# Training a RNN to recognize movie review sentiment

This was built following a tutorial in the wonderful book Machine Learning with PyTorch and Scikit-Learn by Raschka, Liu and Mirjalili (2022, Packt Publishing). In this notebook, we do the following:

1. Use the PyTorch library (https://pytorch.org/) to construct and train a recurrent neural network (RNN) on the IMDB dataset build in to torchtext.datasets : https://pytorch.org/text/stable/datasets.html#imdb
2. Deploy the trained model as an interactive web app using the Gradio library (https://gradio.app/).

Note that the Gradio app can be found by visiting my huggingface page: https://huggingface.co/spaces/etweedy/movie_review

First we import out libraries and set the gpu device if available.

In [2]:
%%capture
! pip install torchtext==0.13.0
! pip install torchdata==0.4.0

import torch
import torchdata
from torchtext.datasets import IMDB
from torch import nn

device = torch.device("cuda:0" if torch.cuda.is_available() else "cpu")

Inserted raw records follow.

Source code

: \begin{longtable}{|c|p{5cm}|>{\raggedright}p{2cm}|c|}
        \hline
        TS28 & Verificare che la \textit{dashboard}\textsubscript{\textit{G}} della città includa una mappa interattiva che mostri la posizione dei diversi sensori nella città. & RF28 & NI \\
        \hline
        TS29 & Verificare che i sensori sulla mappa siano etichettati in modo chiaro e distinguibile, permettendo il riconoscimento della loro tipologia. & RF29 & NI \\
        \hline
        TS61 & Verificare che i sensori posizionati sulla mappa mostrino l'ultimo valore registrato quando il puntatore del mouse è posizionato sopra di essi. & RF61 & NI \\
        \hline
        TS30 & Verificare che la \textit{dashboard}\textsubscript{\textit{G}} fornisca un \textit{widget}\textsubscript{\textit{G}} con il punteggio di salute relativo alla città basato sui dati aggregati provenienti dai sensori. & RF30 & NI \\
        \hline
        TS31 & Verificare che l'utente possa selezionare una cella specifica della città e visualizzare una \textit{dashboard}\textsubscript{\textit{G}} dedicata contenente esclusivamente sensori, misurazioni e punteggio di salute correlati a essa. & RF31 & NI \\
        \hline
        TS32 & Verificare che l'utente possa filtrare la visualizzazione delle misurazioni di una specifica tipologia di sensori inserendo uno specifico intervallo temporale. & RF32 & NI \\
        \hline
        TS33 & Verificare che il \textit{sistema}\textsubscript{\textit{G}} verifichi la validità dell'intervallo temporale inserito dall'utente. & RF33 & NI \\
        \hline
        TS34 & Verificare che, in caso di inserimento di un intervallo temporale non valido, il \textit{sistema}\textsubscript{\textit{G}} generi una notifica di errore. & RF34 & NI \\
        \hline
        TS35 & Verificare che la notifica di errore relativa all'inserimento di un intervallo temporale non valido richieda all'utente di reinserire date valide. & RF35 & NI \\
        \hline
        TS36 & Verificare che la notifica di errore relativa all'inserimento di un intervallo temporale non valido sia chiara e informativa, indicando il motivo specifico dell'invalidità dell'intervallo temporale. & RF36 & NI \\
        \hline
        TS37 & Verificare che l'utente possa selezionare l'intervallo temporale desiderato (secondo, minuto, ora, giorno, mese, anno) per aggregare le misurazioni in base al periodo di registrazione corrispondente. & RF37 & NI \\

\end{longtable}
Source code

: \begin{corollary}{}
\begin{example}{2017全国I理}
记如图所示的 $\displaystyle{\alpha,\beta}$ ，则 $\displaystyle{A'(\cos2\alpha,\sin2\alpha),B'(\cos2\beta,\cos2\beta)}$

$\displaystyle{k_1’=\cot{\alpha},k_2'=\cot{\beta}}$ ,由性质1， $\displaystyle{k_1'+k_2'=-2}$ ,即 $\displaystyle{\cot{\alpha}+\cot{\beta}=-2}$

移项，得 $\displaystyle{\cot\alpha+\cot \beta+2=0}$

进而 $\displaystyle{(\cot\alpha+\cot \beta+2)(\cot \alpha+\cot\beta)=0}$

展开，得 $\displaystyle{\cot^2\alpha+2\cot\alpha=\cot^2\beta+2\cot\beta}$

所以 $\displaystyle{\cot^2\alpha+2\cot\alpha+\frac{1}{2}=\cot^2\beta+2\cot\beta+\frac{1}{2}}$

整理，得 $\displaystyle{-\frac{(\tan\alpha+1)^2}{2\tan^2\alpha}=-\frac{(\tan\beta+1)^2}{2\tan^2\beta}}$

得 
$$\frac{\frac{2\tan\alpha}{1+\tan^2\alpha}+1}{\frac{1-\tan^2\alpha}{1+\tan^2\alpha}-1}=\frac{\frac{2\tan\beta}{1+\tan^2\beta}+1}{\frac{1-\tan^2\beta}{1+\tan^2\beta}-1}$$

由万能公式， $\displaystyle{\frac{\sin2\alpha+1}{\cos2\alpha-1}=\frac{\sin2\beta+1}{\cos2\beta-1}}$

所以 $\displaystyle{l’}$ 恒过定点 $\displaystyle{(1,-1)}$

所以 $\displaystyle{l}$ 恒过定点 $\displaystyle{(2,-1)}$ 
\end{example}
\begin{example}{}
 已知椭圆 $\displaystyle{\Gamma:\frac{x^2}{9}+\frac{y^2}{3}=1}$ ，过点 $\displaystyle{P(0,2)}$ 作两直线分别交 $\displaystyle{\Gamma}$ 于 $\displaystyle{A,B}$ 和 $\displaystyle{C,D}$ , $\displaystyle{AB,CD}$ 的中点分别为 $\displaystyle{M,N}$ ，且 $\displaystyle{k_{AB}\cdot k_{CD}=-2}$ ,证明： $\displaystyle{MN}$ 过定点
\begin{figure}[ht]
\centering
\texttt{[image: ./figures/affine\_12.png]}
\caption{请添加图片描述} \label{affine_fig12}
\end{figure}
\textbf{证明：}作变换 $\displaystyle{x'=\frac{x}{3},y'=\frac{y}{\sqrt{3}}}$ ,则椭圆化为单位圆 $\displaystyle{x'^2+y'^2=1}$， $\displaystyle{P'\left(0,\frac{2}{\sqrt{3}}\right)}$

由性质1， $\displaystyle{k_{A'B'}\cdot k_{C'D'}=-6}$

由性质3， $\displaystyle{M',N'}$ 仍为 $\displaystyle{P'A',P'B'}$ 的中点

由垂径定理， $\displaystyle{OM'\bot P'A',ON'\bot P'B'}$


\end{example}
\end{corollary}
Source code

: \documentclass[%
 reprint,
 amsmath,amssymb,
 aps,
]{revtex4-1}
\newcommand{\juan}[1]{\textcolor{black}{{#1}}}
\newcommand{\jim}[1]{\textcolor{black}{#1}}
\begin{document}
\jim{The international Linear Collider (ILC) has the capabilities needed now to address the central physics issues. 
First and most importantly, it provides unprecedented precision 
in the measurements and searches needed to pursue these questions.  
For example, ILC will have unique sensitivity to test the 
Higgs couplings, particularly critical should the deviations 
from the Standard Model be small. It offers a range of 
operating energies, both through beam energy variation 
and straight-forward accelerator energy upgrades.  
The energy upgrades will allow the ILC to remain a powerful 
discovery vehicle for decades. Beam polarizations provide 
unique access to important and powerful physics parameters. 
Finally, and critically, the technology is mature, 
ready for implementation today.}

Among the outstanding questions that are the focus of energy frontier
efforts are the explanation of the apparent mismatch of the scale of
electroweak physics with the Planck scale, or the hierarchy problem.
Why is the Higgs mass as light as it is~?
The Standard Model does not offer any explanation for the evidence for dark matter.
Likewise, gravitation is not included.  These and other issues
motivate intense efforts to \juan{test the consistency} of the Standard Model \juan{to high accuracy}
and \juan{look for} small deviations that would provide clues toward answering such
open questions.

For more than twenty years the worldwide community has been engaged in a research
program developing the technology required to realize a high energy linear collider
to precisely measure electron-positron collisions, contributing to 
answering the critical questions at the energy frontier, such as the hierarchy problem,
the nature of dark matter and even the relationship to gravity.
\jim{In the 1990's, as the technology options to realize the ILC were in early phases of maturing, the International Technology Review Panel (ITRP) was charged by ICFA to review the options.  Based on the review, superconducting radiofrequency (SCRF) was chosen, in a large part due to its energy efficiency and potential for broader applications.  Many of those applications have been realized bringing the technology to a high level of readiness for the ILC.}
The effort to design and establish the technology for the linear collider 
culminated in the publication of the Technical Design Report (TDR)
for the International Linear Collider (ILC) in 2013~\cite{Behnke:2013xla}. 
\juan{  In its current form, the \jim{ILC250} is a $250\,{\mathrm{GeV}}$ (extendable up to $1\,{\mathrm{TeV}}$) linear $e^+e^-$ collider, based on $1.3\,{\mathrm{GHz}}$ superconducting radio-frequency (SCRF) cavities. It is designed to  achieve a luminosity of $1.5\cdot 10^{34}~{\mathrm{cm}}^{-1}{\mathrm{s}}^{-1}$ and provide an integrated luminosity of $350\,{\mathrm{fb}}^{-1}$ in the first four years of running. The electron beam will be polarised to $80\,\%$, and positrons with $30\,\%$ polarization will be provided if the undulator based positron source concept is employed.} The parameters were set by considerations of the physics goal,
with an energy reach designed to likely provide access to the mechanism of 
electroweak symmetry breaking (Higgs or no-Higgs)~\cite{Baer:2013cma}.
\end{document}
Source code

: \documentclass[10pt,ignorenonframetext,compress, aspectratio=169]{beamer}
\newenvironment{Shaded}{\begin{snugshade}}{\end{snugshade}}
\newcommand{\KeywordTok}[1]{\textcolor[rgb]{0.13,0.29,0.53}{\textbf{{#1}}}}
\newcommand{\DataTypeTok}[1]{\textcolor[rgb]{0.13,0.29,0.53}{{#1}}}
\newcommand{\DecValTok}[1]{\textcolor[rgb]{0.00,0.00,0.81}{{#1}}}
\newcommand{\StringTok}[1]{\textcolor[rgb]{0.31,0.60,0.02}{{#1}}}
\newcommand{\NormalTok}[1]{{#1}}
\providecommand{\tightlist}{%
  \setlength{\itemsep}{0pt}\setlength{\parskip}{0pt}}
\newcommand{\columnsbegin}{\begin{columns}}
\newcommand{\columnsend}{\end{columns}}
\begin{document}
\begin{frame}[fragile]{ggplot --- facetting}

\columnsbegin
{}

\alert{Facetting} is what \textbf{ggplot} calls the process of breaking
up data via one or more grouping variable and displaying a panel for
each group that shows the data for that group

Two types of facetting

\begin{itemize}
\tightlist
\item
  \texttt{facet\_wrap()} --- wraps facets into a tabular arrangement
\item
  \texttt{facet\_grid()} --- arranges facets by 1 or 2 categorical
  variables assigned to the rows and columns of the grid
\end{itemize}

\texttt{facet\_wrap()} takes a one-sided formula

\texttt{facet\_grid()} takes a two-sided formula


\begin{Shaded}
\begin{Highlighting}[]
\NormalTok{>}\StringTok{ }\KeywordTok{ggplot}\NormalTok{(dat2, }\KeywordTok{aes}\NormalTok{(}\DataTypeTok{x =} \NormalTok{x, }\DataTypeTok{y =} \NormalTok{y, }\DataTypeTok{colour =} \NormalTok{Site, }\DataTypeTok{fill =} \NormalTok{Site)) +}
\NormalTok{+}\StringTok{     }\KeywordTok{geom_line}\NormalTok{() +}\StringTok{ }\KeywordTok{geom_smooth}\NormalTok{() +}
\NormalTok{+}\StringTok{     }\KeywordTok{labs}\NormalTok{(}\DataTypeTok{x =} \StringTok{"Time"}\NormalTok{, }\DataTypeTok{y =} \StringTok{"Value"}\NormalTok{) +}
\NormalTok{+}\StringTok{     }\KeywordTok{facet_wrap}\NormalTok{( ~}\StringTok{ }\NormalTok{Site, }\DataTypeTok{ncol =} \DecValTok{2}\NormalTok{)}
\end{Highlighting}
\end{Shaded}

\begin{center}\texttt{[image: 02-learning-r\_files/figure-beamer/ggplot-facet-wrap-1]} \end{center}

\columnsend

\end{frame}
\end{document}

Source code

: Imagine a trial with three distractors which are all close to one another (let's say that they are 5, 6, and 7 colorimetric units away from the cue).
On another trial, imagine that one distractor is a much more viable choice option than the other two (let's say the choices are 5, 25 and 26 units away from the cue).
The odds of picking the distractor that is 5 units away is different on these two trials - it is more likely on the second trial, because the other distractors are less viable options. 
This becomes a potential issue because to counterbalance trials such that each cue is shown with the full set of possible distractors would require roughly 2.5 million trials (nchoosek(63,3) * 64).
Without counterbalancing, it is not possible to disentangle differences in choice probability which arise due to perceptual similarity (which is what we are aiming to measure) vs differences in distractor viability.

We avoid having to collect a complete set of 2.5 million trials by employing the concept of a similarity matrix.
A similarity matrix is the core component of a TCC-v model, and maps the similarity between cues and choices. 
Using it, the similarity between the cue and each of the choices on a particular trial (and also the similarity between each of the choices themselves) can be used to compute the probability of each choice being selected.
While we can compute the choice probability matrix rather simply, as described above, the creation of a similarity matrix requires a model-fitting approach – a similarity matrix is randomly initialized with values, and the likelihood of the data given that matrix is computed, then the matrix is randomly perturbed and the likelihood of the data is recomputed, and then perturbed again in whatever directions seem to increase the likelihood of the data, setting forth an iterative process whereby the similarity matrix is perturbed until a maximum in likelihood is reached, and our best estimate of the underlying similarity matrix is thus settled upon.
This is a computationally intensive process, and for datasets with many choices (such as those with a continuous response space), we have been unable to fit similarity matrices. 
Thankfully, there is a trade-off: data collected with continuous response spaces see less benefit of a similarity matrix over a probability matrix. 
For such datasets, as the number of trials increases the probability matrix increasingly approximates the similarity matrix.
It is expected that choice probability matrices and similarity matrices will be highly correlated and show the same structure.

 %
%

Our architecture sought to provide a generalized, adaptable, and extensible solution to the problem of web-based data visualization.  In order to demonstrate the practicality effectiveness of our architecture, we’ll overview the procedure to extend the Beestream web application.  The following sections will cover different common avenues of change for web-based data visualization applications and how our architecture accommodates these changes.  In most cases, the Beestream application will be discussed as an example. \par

Import the data into training and validation Dataset items.  Each of these is a list of tuples of the form (sentiment,review), where the sentiment is either 'pos' or 'neg' and review is a string containing a review for a movie.  The review strings can contain HTML tags, as demonstrated below.

In [3]:
ds_train = list(IMDB(split='train'))
ds_val = list(IMDB(split='test'))

In [11]:
ds_train[0]

('neg',
 'I rented I AM CURIOUS-YELLOW from my video store because of all the controversy that surrounded it when it was first released in 1967. I also heard that at first it was seized by U.S. customs if it ever tried to enter this country, therefore being a fan of films considered "controversial" I really had to see this for myself.<br /><br />The plot is centered around a young Swedish drama student named Lena who wants to learn everything she can about life. In particular she wants to focus her attentions to making some sort of documentary on what the average Swede thought about certain political issues such as the Vietnam War and race issues in the United States. In between asking politicians and ordinary denizens of Stockholm about their opinions on politics, she has sex with her drama teacher, classmates, and married men.<br /><br />What kills me about I AM CURIOUS-YELLOW is that 40 years ago, this was considered pornographic. Really, the sex and nudity scenes are few and far be

In [14]:
import re
from collections import Counter, OrderedDict

This tokenizer function does a few things:
1. Removes HTML tags, which are common in this dataset.
2. Finds any emoticons with eyes like : or ; or = , with or without a nose like -, and with mouth like ) or ( or P or D.
3. Removes any non-character symbols and joins on the standardized emoticons.
4. Splits into a list of token strings.

In [12]:
def tokenizer(text):
    text = re.sub('<[^>]*>','',text)
    emoticons = re.findall(
        '(?::|;|=)(?:-)?(?:\)|\(|D|P)',text.lower()
    )
    text = (re.sub('[\W]+',' ',text.lower())+' '.join(emoticons).replace('-',''))
    tokenized = text.split()
    return tokenized

We build a collections.Counter() container which keeps track of the unique words coming from the tokenized reviews in the training set, and the number of times each word appears among all reviews in the training set.  We see the size of the vocabulary is 75977 words.  We take a look at the token list for the final review from ds_train.

In [15]:
token_counts = Counter()
for label, line in ds_train:
    tokens = tokenizer(line)
    token_counts.update(tokens)

print('Vocab-size:',len(token_counts))

Vocab-size: 75977


In [18]:
ds_train[-1]

('pos',
 'The story centers around Barry McKenzie who must go to England if he wishes to claim his inheritance. Being about the grossest Aussie shearer ever to set foot outside this great Nation of ours there is something of a culture clash and much fun and games ensue. The songs of Barry McKenzie(Barry Crocker) are highlights.')

In [19]:
print(tokens)

['the', 'story', 'centers', 'around', 'barry', 'mckenzie', 'who', 'must', 'go', 'to', 'england', 'if', 'he', 'wishes', 'to', 'claim', 'his', 'inheritance', 'being', 'about', 'the', 'grossest', 'aussie', 'shearer', 'ever', 'to', 'set', 'foot', 'outside', 'this', 'great', 'nation', 'of', 'ours', 'there', 'is', 'something', 'of', 'a', 'culture', 'clash', 'and', 'much', 'fun', 'and', 'games', 'ensue', 'the', 'songs', 'of', 'barry', 'mckenzie', 'barry', 'crocker', 'are', 'highlights']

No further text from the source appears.